YOUR GOAL: Return the data below exactly, minus the pictures.

RECORDS FOR THE EXERCISE:
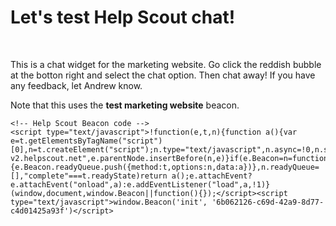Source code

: <body>
    <h1>Let's test Help Scout chat!</h1>
    <br>
    <p>
      This is a chat widget for the marketing website. Go click the reddish bubble at the botton right and select the chat option. Then chat away! If you have any feedback, let Andrew know.
    </p>
    <p>
        Note that this uses the <b>test marketing website</b> beacon.
    </p>
    
    <!-- Help Scout Beacon code -->        
    <script type="text/javascript">!function(e,t,n){function a(){var e=t.getElementsByTagName("script")[0],n=t.createElement("script");n.type="text/javascript",n.async=!0,n.src="https://beacon-v2.helpscout.net",e.parentNode.insertBefore(n,e)}if(e.Beacon=n=function(t,n,a){e.Beacon.readyQueue.push({method:t,options:n,data:a})},n.readyQueue=[],"complete"===t.readyState)return a();e.attachEvent?e.attachEvent("onload",a):e.addEventListener("load",a,!1)}(window,document,window.Beacon||function(){});</script><script type="text/javascript">window.Beacon('init', '6b062126-c69d-42a9-8d77-c4d01425a93f')</script>

</body>
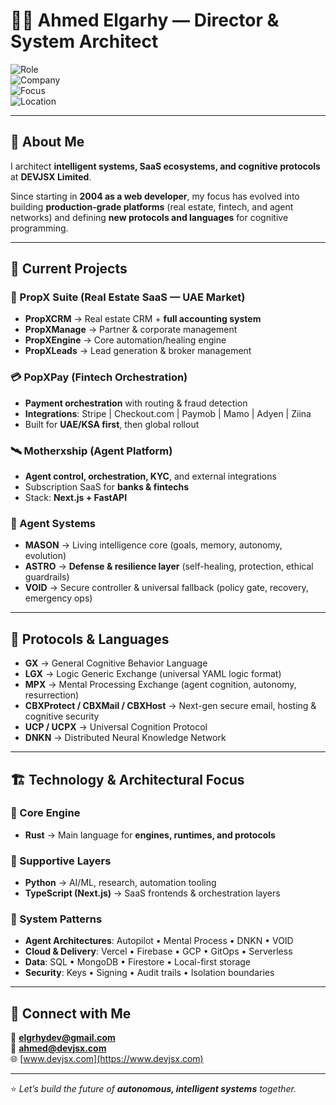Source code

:# 👨‍💻 Ahmed Elgarhy — Director & System Architect  

![Role](https://img.shields.io/badge/Role-Director%20%26%20System%20Architect-blue)  
![Company](https://img.shields.io/badge/Company-DEVJSX%20Limited-purple)  
![Focus](https://img.shields.io/badge/Focus-Rust%20%7C%20AI%20%7C%20Systems%20Architecture-green)  
![Location](https://img.shields.io/badge/Region-UAE%20%7C%20UK-orange)  

---

## 👋 About Me
I architect **intelligent systems, SaaS ecosystems, and cognitive protocols** at **DEVJSX Limited**.  

Since starting in **2004 as a web developer**, my focus has evolved into building **production-grade platforms** (real estate, fintech, and agent networks) and defining **new protocols and languages** for cognitive programming.  

---

## 🚀 Current Projects

### 🏢 PropX Suite (Real Estate SaaS — UAE Market)
- **PropXCRM** → Real estate CRM + **full accounting system**  
- **PropXManage** → Partner & corporate management  
- **PropXEngine** → Core automation/healing engine  
- **PropXLeads** → Lead generation & broker management  

### 💳 PopXPay (Fintech Orchestration)
- **Payment orchestration** with routing & fraud detection  
- **Integrations**: Stripe | Checkout.com | Paymob | Mamo | Adyen | Ziina  
- Built for **UAE/KSA first**, then global rollout  

### 🛰 Motherxship (Agent Platform)
- **Agent control, orchestration, KYC**, and external integrations  
- Subscription SaaS for **banks & fintechs**  
- Stack: **Next.js + FastAPI**  

### 🤖 Agent Systems
- **MASON** → Living intelligence core (goals, memory, autonomy, evolution)  
- **ASTRO** → **Defense & resilience layer** (self-healing, protection, ethical guardrails)  
- **VOID** → Secure controller & universal fallback (policy gate, recovery, emergency ops)  

---

## 🧠 Protocols & Languages
- **GX** → General Cognitive Behavior Language  
- **LGX** → Logic Generic Exchange (universal YAML logic format)  
- **MPX** → Mental Processing Exchange (agent cognition, autonomy, resurrection)  
- **CBXProtect / CBXMail / CBXHost** → Next-gen secure email, hosting & cognitive security  
- **UCP / UCPX** → Universal Cognition Protocol  
- **DNKN** → Distributed Neural Knowledge Network  

---

## 🏗 Technology & Architectural Focus

### 🔹 Core Engine  
- **Rust** → Main language for **engines, runtimes, and protocols**  

### 🔹 Supportive Layers  
- **Python** → AI/ML, research, automation tooling  
- **TypeScript (Next.js)** → SaaS frontends & orchestration layers  

### 🔹 System Patterns  
- **Agent Architectures**: Autopilot • Mental Process • DNKN • VOID  
- **Cloud & Delivery**: Vercel • Firebase • GCP • GitOps • Serverless  
- **Data**: SQL • MongoDB • Firestore • Local-first storage  
- **Security**: Keys • Signing • Audit trails • Isolation boundaries  

---

## 🤝 Connect with Me  

📩 **[elgrhydev@gmail.com](mailto:elgrhydev@gmail.com)**  
📩 **[ahmed@devjsx.com](mailto:ahmed@devjsx.com)**  
🌐 [www.devjsx.com](https://www.devjsx.com)  

---

⭐️ *Let’s build the future of **autonomous, intelligent systems** together.*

RESPONSE BOX:
Source code

: <body>
    <h1>Let's test Help Scout chat!</h1>
    <br>
    <p>
      This is a chat widget for the marketing website. Go click the reddish bubble at the botton right and select the chat option. Then chat away! If you have any feedback, let Andrew know.
    </p>
    <p>
        Note that this uses the <b>test marketing website</b> beacon.
    </p>
    
    <!-- Help Scout Beacon code -->        
    <script type="text/javascript">!function(e,t,n){function a(){var e=t.getElementsByTagName("script")[0],n=t.createElement("script");n.type="text/javascript",n.async=!0,n.src="https://beacon-v2.helpscout.net",e.parentNode.insertBefore(n,e)}if(e.Beacon=n=function(t,n,a){e.Beacon.readyQueue.push({method:t,options:n,data:a})},n.readyQueue=[],"complete"===t.readyState)return a();e.attachEvent?e.attachEvent("onload",a):e.addEventListener("load",a,!1)}(window,document,window.Beacon||function(){});</script><script type="text/javascript">window.Beacon('init', '6b062126-c69d-42a9-8d77-c4d01425a93f')</script>

</body>
Source code

:# 👨‍💻 Ahmed Elgarhy — Director & System Architect  

![Role](https://img.shields.io/badge/Role-Director%20%26%20System%20Architect-blue)  
![Company](https://img.shields.io/badge/Company-DEVJSX%20Limited-purple)  
![Focus](https://img.shields.io/badge/Focus-Rust%20%7C%20AI%20%7C%20Systems%20Architecture-green)  
![Location](https://img.shields.io/badge/Region-UAE%20%7C%20UK-orange)  

---

## 👋 About Me
I architect **intelligent systems, SaaS ecosystems, and cognitive protocols** at **DEVJSX Limited**.  

Since starting in **2004 as a web developer**, my focus has evolved into building **production-grade platforms** (real estate, fintech, and agent networks) and defining **new protocols and languages** for cognitive programming.  

---

## 🚀 Current Projects

### 🏢 PropX Suite (Real Estate SaaS — UAE Market)
- **PropXCRM** → Real estate CRM + **full accounting system**  
- **PropXManage** → Partner & corporate management  
- **PropXEngine** → Core automation/healing engine  
- **PropXLeads** → Lead generation & broker management  

### 💳 PopXPay (Fintech Orchestration)
- **Payment orchestration** with routing & fraud detection  
- **Integrations**: Stripe | Checkout.com | Paymob | Mamo | Adyen | Ziina  
- Built for **UAE/KSA first**, then global rollout  

### 🛰 Motherxship (Agent Platform)
- **Agent control, orchestration, KYC**, and external integrations  
- Subscription SaaS for **banks & fintechs**  
- Stack: **Next.js + FastAPI**  

### 🤖 Agent Systems
- **MASON** → Living intelligence core (goals, memory, autonomy, evolution)  
- **ASTRO** → **Defense & resilience layer** (self-healing, protection, ethical guardrails)  
- **VOID** → Secure controller & universal fallback (policy gate, recovery, emergency ops)  

---

## 🧠 Protocols & Languages
- **GX** → General Cognitive Behavior Language  
- **LGX** → Logic Generic Exchange (universal YAML logic format)  
- **MPX** → Mental Processing Exchange (agent cognition, autonomy, resurrection)  
- **CBXProtect / CBXMail / CBXHost** → Next-gen secure email, hosting & cognitive security  
- **UCP / UCPX** → Universal Cognition Protocol  
- **DNKN** → Distributed Neural Knowledge Network  

---

## 🏗 Technology & Architectural Focus

### 🔹 Core Engine  
- **Rust** → Main language for **engines, runtimes, and protocols**  

### 🔹 Supportive Layers  
- **Python** → AI/ML, research, automation tooling  
- **TypeScript (Next.js)** → SaaS frontends & orchestration layers  

### 🔹 System Patterns  
- **Agent Architectures**: Autopilot • Mental Process • DNKN • VOID  
- **Cloud & Delivery**: Vercel • Firebase • GCP • GitOps • Serverless  
- **Data**: SQL • MongoDB • Firestore • Local-first storage  
- **Security**: Keys • Signing • Audit trails • Isolation boundaries  

---

## 🤝 Connect with Me  

📩 **[elgrhydev@gmail.com](mailto:elgrhydev@gmail.com)**  
📩 **[ahmed@devjsx.com](mailto:ahmed@devjsx.com)**  
🌐 [www.devjsx.com](https://www.devjsx.com)  

---

⭐️ *Let’s build the future of **autonomous, intelligent systems** together.*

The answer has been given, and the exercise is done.